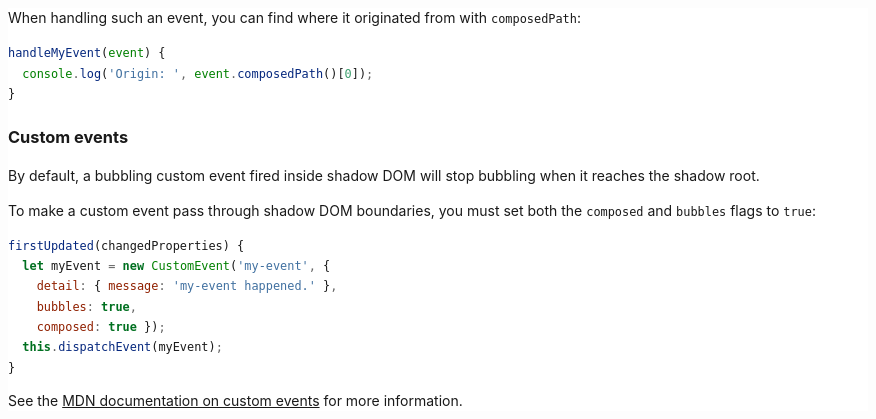 When handling such an event, you can find where it originated from with `composedPath`:

```js
handleMyEvent(event) {
  console.log('Origin: ', event.composedPath()[0]);
}
```

### Custom events

By default, a bubbling custom event fired inside shadow DOM will stop bubbling when it reaches the shadow root.

To make a custom event pass through shadow DOM boundaries, you must set both the `composed` and `bubbles` flags to `true`:

```js
firstUpdated(changedProperties) {
  let myEvent = new CustomEvent('my-event', {
    detail: { message: 'my-event happened.' },
    bubbles: true,
    composed: true });
  this.dispatchEvent(myEvent);
}
```

See the <a href="https://developer.mozilla.org/en-US/docs/Web/API/CustomEvent" target="_blank" rel="noopener">MDN documentation on custom events</a> for more information.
########################################
**Problem statement:** Transcribe exactly, and only, the lines from the one with "By default, a" through the last line of the data.

**Written solution:**
By default, a bubbling custom event fired inside shadow DOM will stop bubbling when it reaches the shadow root.

To make a custom event pass through shadow DOM boundaries, you must set both the `composed` and `bubbles` flags to `true`:

```js
firstUpdated(changedProperties) {
  let myEvent = new CustomEvent('my-event', {
    detail: { message: 'my-event happened.' },
    bubbles: true,
    composed: true });
  this.dispatchEvent(myEvent);
}
```

See the <a href="https://developer.mozilla.org/en-US/docs/Web/API/CustomEvent" target="_blank" rel="noopener">MDN documentation on custom events</a> for more information.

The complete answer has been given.